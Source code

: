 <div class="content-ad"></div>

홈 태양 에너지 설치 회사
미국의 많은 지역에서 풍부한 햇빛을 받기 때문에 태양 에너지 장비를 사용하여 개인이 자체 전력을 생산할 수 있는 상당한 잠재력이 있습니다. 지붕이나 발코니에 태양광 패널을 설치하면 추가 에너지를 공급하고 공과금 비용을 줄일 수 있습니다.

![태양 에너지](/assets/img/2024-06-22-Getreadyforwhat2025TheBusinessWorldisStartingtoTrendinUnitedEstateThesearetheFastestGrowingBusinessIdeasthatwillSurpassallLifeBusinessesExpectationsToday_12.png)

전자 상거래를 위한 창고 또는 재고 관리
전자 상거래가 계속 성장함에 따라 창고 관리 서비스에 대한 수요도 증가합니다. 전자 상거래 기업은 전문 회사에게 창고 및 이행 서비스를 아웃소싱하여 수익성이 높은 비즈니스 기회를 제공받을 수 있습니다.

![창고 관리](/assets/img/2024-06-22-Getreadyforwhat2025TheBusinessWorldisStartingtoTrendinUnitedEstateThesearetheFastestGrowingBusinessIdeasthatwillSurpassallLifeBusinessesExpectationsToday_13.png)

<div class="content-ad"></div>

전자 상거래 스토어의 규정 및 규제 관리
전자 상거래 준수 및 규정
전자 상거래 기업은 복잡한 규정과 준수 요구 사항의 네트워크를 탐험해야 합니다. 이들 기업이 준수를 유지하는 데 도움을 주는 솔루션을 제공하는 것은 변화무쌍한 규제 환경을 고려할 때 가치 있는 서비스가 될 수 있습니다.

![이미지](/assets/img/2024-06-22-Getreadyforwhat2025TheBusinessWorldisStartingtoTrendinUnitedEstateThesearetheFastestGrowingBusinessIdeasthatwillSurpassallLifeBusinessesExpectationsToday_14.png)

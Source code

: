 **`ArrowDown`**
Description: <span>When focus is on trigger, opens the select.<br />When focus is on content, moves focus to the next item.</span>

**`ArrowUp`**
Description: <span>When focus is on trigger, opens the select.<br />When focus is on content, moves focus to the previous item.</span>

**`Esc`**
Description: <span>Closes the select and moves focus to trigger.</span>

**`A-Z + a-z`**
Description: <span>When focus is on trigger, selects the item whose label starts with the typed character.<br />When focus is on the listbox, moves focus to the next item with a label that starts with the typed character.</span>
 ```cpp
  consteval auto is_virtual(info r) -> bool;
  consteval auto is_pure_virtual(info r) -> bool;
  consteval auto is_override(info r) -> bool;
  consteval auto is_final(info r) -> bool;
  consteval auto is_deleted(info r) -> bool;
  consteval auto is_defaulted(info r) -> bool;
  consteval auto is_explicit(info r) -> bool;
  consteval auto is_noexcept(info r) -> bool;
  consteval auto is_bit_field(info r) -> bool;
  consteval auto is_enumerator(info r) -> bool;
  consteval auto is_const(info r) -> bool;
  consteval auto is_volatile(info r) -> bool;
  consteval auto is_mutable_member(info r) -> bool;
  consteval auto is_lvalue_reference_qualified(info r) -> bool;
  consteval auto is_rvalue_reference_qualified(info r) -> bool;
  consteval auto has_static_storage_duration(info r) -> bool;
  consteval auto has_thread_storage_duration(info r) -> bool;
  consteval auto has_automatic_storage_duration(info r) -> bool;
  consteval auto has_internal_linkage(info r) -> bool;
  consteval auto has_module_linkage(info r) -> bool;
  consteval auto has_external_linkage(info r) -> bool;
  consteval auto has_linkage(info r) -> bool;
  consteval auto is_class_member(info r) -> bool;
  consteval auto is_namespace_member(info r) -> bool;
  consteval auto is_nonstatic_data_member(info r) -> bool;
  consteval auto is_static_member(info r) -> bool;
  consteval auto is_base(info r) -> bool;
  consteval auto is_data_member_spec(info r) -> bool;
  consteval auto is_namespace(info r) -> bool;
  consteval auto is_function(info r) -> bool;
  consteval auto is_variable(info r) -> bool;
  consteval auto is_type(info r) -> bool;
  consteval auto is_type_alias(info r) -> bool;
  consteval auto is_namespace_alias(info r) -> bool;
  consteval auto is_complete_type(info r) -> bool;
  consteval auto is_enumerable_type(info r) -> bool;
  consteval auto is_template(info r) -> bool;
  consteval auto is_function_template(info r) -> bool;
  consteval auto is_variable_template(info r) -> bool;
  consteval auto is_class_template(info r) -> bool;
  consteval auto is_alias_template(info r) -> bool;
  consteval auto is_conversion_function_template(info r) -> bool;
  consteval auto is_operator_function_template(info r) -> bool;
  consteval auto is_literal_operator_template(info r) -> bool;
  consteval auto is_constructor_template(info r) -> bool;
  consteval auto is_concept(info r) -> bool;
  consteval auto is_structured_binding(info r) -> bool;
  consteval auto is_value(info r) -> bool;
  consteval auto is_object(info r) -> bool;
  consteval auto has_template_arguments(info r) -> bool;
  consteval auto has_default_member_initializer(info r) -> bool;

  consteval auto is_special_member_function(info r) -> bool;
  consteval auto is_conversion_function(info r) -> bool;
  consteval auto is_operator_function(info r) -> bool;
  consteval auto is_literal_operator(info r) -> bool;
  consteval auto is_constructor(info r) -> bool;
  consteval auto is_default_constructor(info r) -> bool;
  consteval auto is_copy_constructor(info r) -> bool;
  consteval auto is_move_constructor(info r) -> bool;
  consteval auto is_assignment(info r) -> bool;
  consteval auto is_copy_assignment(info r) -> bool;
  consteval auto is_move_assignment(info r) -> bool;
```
* * * *
* _Problem_: Each line of the material above is to be retyped verbatim.

* _Output_:
Source code

: <div class="content-ad"></div>

홈 태양 에너지 설치 회사
미국의 많은 지역에서 풍부한 햇빛을 받기 때문에 태양 에너지 장비를 사용하여 개인이 자체 전력을 생산할 수 있는 상당한 잠재력이 있습니다. 지붕이나 발코니에 태양광 패널을 설치하면 추가 에너지를 공급하고 공과금 비용을 줄일 수 있습니다.

![태양 에너지](/assets/img/2024-06-22-Getreadyforwhat2025TheBusinessWorldisStartingtoTrendinUnitedEstateThesearetheFastestGrowingBusinessIdeasthatwillSurpassallLifeBusinessesExpectationsToday_12.png)

전자 상거래를 위한 창고 또는 재고 관리
전자 상거래가 계속 성장함에 따라 창고 관리 서비스에 대한 수요도 증가합니다. 전자 상거래 기업은 전문 회사에게 창고 및 이행 서비스를 아웃소싱하여 수익성이 높은 비즈니스 기회를 제공받을 수 있습니다.

![창고 관리](/assets/img/2024-06-22-Getreadyforwhat2025TheBusinessWorldisStartingtoTrendinUnitedEstateThesearetheFastestGrowingBusinessIdeasthatwillSurpassallLifeBusinessesExpectationsToday_13.png)

<div class="content-ad"></div>

전자 상거래 스토어의 규정 및 규제 관리
전자 상거래 준수 및 규정
전자 상거래 기업은 복잡한 규정과 준수 요구 사항의 네트워크를 탐험해야 합니다. 이들 기업이 준수를 유지하는 데 도움을 주는 솔루션을 제공하는 것은 변화무쌍한 규제 환경을 고려할 때 가치 있는 서비스가 될 수 있습니다.

![이미지](/assets/img/2024-06-22-Getreadyforwhat2025TheBusinessWorldisStartingtoTrendinUnitedEstateThesearetheFastestGrowingBusinessIdeasthatwillSurpassallLifeBusinessesExpectationsToday_14.png)

Source code

: **`ArrowDown`**
Description: <span>When focus is on trigger, opens the select.<br />When focus is on content, moves focus to the next item.</span>

**`ArrowUp`**
Description: <span>When focus is on trigger, opens the select.<br />When focus is on content, moves focus to the previous item.</span>

**`Esc`**
Description: <span>Closes the select and moves focus to trigger.</span>

**`A-Z + a-z`**
Description: <span>When focus is on trigger, selects the item whose label starts with the typed character.<br />When focus is on the listbox, moves focus to the next item with a label that starts with the typed character.</span>
 ```cpp
  consteval auto is_virtual(info r) -> bool;
  consteval auto is_pure_virtual(info r) -> bool;
  consteval auto is_override(info r) -> bool;
  consteval auto is_final(info r) -> bool;
  consteval auto is_deleted(info r) -> bool;
  consteval auto is_defaulted(info r) -> bool;
  consteval auto is_explicit(info r) -> bool;
  consteval auto is_noexcept(info r) -> bool;
  consteval auto is_bit_field(info r) -> bool;
  consteval auto is_enumerator(info r) -> bool;
  consteval auto is_const(info r) -> bool;
  consteval auto is_volatile(info r) -> bool;
  consteval auto is_mutable_member(info r) -> bool;
  consteval auto is_lvalue_reference_qualified(info r) -> bool;
  consteval auto is_rvalue_reference_qualified(info r) -> bool;
  consteval auto has_static_storage_duration(info r) -> bool;
  consteval auto has_thread_storage_duration(info r) -> bool;
  consteval auto has_automatic_storage_duration(info r) -> bool;
  consteval auto has_internal_linkage(info r) -> bool;
  consteval auto has_module_linkage(info r) -> bool;
  consteval auto has_external_linkage(info r) -> bool;
  consteval auto has_linkage(info r) -> bool;
  consteval auto is_class_member(info r) -> bool;
  consteval auto is_namespace_member(info r) -> bool;
  consteval auto is_nonstatic_data_member(info r) -> bool;
  consteval auto is_static_member(info r) -> bool;
  consteval auto is_base(info r) -> bool;
  consteval auto is_data_member_spec(info r) -> bool;
  consteval auto is_namespace(info r) -> bool;
  consteval auto is_function(info r) -> bool;
  consteval auto is_variable(info r) -> bool;
  consteval auto is_type(info r) -> bool;
  consteval auto is_type_alias(info r) -> bool;
  consteval auto is_namespace_alias(info r) -> bool;
  consteval auto is_complete_type(info r) -> bool;
  consteval auto is_enumerable_type(info r) -> bool;
  consteval auto is_template(info r) -> bool;
  consteval auto is_function_template(info r) -> bool;
  consteval auto is_variable_template(info r) -> bool;
  consteval auto is_class_template(info r) -> bool;
  consteval auto is_alias_template(info r) -> bool;
  consteval auto is_conversion_function_template(info r) -> bool;
  consteval auto is_operator_function_template(info r) -> bool;
  consteval auto is_literal_operator_template(info r) -> bool;
  consteval auto is_constructor_template(info r) -> bool;
  consteval auto is_concept(info r) -> bool;
  consteval auto is_structured_binding(info r) -> bool;
  consteval auto is_value(info r) -> bool;
  consteval auto is_object(info r) -> bool;
  consteval auto has_template_arguments(info r) -> bool;
  consteval auto has_default_member_initializer(info r) -> bool;

  consteval auto is_special_member_function(info r) -> bool;
  consteval auto is_conversion_function(info r) -> bool;
  consteval auto is_operator_function(info r) -> bool;
  consteval auto is_literal_operator(info r) -> bool;
  consteval auto is_constructor(info r) -> bool;
  consteval auto is_default_constructor(info r) -> bool;
  consteval auto is_copy_constructor(info r) -> bool;
  consteval auto is_move_constructor(info r) -> bool;
  consteval auto is_assignment(info r) -> bool;
  consteval auto is_copy_assignment(info r) -> bool;
  consteval auto is_move_assignment(info r) -> bool;
```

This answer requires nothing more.